Re: [Pacemaker] Creating a safe cluster-node shutdown script (for when UPS goes OnBattery+LowBattery)

Tomas Jelinek Fri, 11 Jul 2014 02:21:08 -0700

Dne 11.7.2014 01:30, Giuseppe Ragusa napsal(a):

 > Date: Thu, 10 Jul 2014 10:24:49 +0200
 > From: tojel...@redhat.com
 > To: pacemaker@oss.clusterlabs.org
 > Subject: Re: [Pacemaker] Creating a safe cluster-node shutdown script
(for when UPS goes OnBattery+LowBattery)
 >
 > Dne 10.7.2014 03:17, Giuseppe Ragusa napsal(a):
 > > On Thu, Jul 10, 2014, at 00:06, Andrew Beekhof wrote:
 > >>
 > >> On 9 Jul 2014, at 10:28 pm, Giuseppe Ragusa
<giuseppe.rag...@hotmail.com> wrote:
 > >>
 > >>> On Tue, Jul 8, 2014, at 02:59, Andrew Beekhof wrote:
 > >>>>
 > >>>> On 4 Jul 2014, at 3:16 pm, Giuseppe Ragusa
<giuseppe.rag...@hotmail.com> wrote:
 > >>>>
 > >>>>> Hi all,
 > >>>>> I'm trying to create a script as per subject (on CentOS 6.5,
CMAN+Pacemaker, only DRBD+KVM active/passive resources; SNMP-UPS
monitored by NUT).
 > >>>>>
 > >>>>> Ideally I think that each node should stop (disable) all
locally-running VirtualDomain resources (doing so cleanly demotes than
downs the DRBD resources underneath), then put itself in standby and
finally shutdown.
 > >>>>
 > >>>> Since the end goal is shutdown, why not just run 'pcs cluster
stop' ?
 > >>>
 > >>> I thought that this action would cause communication interruption
(since Corosync would be not responding to the peer) and so cause the
other node to stonith us;
 > >>
 > >> No.
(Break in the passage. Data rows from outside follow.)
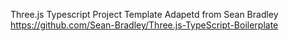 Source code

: Three.js Typescript Project Template
Adapetd from Sean Bradley
https://github.com/Sean-Bradley/Three.js-TypeScript-Boilerplate
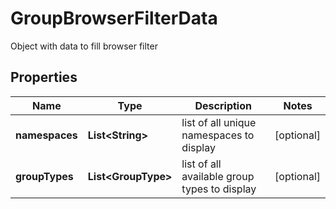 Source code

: 

# GroupBrowserFilterData

Object with data to fill browser filter

## Properties

| Name | Type | Description | Notes |
|------------ | ------------- | ------------- | -------------|
|**namespaces** | **List&lt;String&gt;** | list of all unique namespaces to display |  [optional] |
|**groupTypes** | **List&lt;GroupType&gt;** | list of all available group types to display |  [optional] |



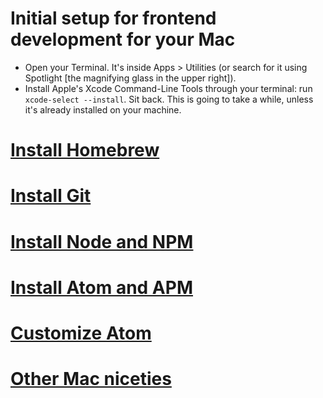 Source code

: # Initial setup for frontend development for your Mac

* Open your Terminal. It's inside Apps > Utilities (or search for it using Spotlight [the magnifying glass in the upper right]).
* Install Apple's Xcode Command-Line Tools through your terminal: run `xcode-select --install`. Sit back. This is going to take a while, unless it's already installed on your machine.

# [Install Homebrew](./homebrew.md#homebrew)
  
# [Install Git](./git.md#git)

# [Install Node and NPM](./node.md#node-and-npm)

# [Install Atom and APM](./atom.md#atom-and-apm)

# [Customize Atom](./atom.md#customize-atom)

<!--- # [Install Visual Studio Code](./visual-studio-code.md#visual-studio-code) --->
<!--- # [Customize VS Code](./visual-studio-code.md#customize-vs-code) --->

# [Other Mac niceties](./misc.md#other-mac-niceties)
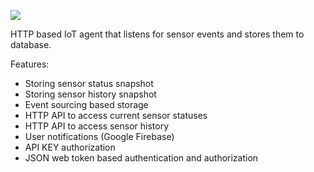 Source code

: 
<a href="https://travis-ci.org/vilppu/yog-robot.agent"><img src="https://travis-ci.org/vilppu/yog-robot.agent.svg?branch=master"></a>

HTTP based IoT agent that listens for sensor events and stores them to database.

Features:
- Storing sensor status snapshot
- Storing sensor history snapshot
- Event sourcing based storage
- HTTP API to access current sensor statuses
- HTTP API to access sensor history
- User notifications (Google Firebase)
- API KEY authorization
- JSON web token based authentication and authorization

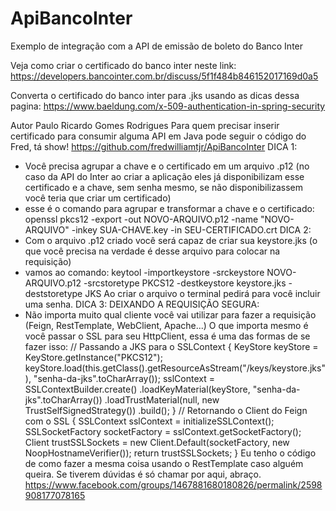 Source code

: # ApiBancoInter
Exemplo de integração com a API de emissão de boleto do Banco Inter

Veja como criar o certificado do banco inter neste link:
https://developers.bancointer.com.br/discuss/5f1f484b846152017169d0a5

Converta o certificado do banco inter para .jks usando as dicas dessa pagina:
https://www.baeldung.com/x-509-authentication-in-spring-security

Autor Paulo Ricardo Gomes Rodrigues
Para quem precisar inserir certificado para consumir alguma API em Java pode seguir o código do Fred, tá show!
https://github.com/fredwilliamtjr/ApiBancoInter
DICA 1:
- Você precisa agrupar a chave e o certificado em um arquivo .p12 (no caso da API do Inter ao criar a aplicação eles já disponibilizam esse certificado e a chave, sem senha mesmo, se não disponibilizassem você teria que criar um certificado)
- esse é o comando para agrupar e transformar a chave e o certificado:
openssl pkcs12 -export -out NOVO-ARQUIVO.p12 -name "NOVO-ARQUIVO" -inkey SUA-CHAVE.key -in SEU-CERTIFICADO.crt
DICA 2:
- Com o arquivo .p12 criado você será capaz de criar sua keystore.jks (o que você precisa na verdade é desse arquivo para colocar na requisição)
- vamos ao comando:
keytool -importkeystore -srckeystore NOVO-ARQUIVO.p12 -srcstoretype PKCS12 -destkeystore keystore.jks -deststoretype JKS
Ao criar o arquivo o terminal pedirá para você incluir uma senha.
DICA 3: DEIXANDO A REQUISIÇÃO SEGURA:
- Não importa muito qual cliente você vai utilizar para fazer a requisição (Feign, RestTemplate, WebClient, Apache...)
O que importa mesmo é você passar o SSL para seu HttpClient, essa é uma das formas de se fazer isso:
// Passando a JKS para o SSLContext
{
KeyStore keyStore = KeyStore.getInstance("PKCS12");
keyStore.load(this.getClass().getResourceAsStream("/keys/keystore.jks"), "senha-da-jks".toCharArray());
sslContext = SSLContextBuilder.create()
.loadKeyMaterial(keyStore, "senha-da-jks".toCharArray())
.loadTrustMaterial(null, new TrustSelfSignedStrategy())
.build();
}
// Retornando o Client do Feign com o SSL
{
SSLContext sslContext = initializeSSLContext();
SSLSocketFactory socketFactory = sslContext.getSocketFactory();
Client trustSSLSockets = new Client.Default(socketFactory, new NoopHostnameVerifier());
return trustSSLSockets;
}
Eu tenho o código de como fazer a mesma coisa usando o RestTemplate caso alguém queira.
Se tiverem dúvidas é só chamar por aqui, abraço.
https://www.facebook.com/groups/1467881680180826/permalink/2598908177078165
Shutdown is a globally co-ordinated process.
 > >> We don't fence nodes we know shut down cleanly.
 > >
 > > Thanks for the clarification.
 > > Now that you said it, it seems also logical and even obvious ;>
 > >
 > >>> I know that ideally the other node too should perform "pcs
cluster stop" in short, since the same UPS powers both, but I worry
about timing issues (and "races") in UPS monitoring since it is a large
Enterprise UPS monitored by SNMP.
 > >>>
 > >>> Furthermore I do not know what happens to running resources at
"pcs cluster stop": I infer from your suggestion that resources are
brought down and not migrated on the other node, correct?
 > >>
 > >> If the other node is shutting down too, they'll simply be stopped.
 > >> Otherwise we'll try to move them.
 > >
 > > It's the "moving" that worries me :)
 > >
 > >>>> Possibly with 'pcs cluster standby' first if you're worried that
stopping the resources might take too long.
 > >
 > > I forgot to ask: in which way would a previous standby make the
resources stop sooner?
 > >
 > >>> I thought that "pcs cluster standby" would usually migrate the
resources to the other node (I actually tried it and confirmed the
expected behaviour); so this would risk to become a race with the timing
of the other node standby,
 > >>
 > >> Not really, at the point the second node runs 'standby' we'll stop
trying to migrate services and just stop them everywhere.
 > >> Again, this is a centrally controlled process, timing isn't a problem.
 > >
 > > I understand that, "eventually", timing won't be a problem and
resources will "eventually" stop, but from your description I'm afraid
that some delaying could result in the total shutdown process, arising
from possibly unsynchronized UPS notifications on the nodes (first node
starts standby, resources start to move, THEN second node starts standby).
 > >
 > > So now I'm taking your advice and I'll modify the script to user
cluster stop but, with the aim of avoiding the aforementioned delay (if
it actually represents a possibility), I would like to ask you three
questions:
 > >
 > Hi,
 > "pcs cluster stop --all" does not work on 6.5 with pcs-0.9.90 which I
 > believe is shipped with 6.5. You need to install current pcs version
 > from https://github.com/feist/pcs and run pcsd service on all nodes.


Hi,
thanks for the information.
 From reading the discussion under various Pacemaker-related bugzilla
entries (on Red Hat bugzilla) I'm suspecting that the package will be
rebased/updated soon (possibly for RHEL 6.6), so I could either wait or
temporarily recompile/create an updated package myself.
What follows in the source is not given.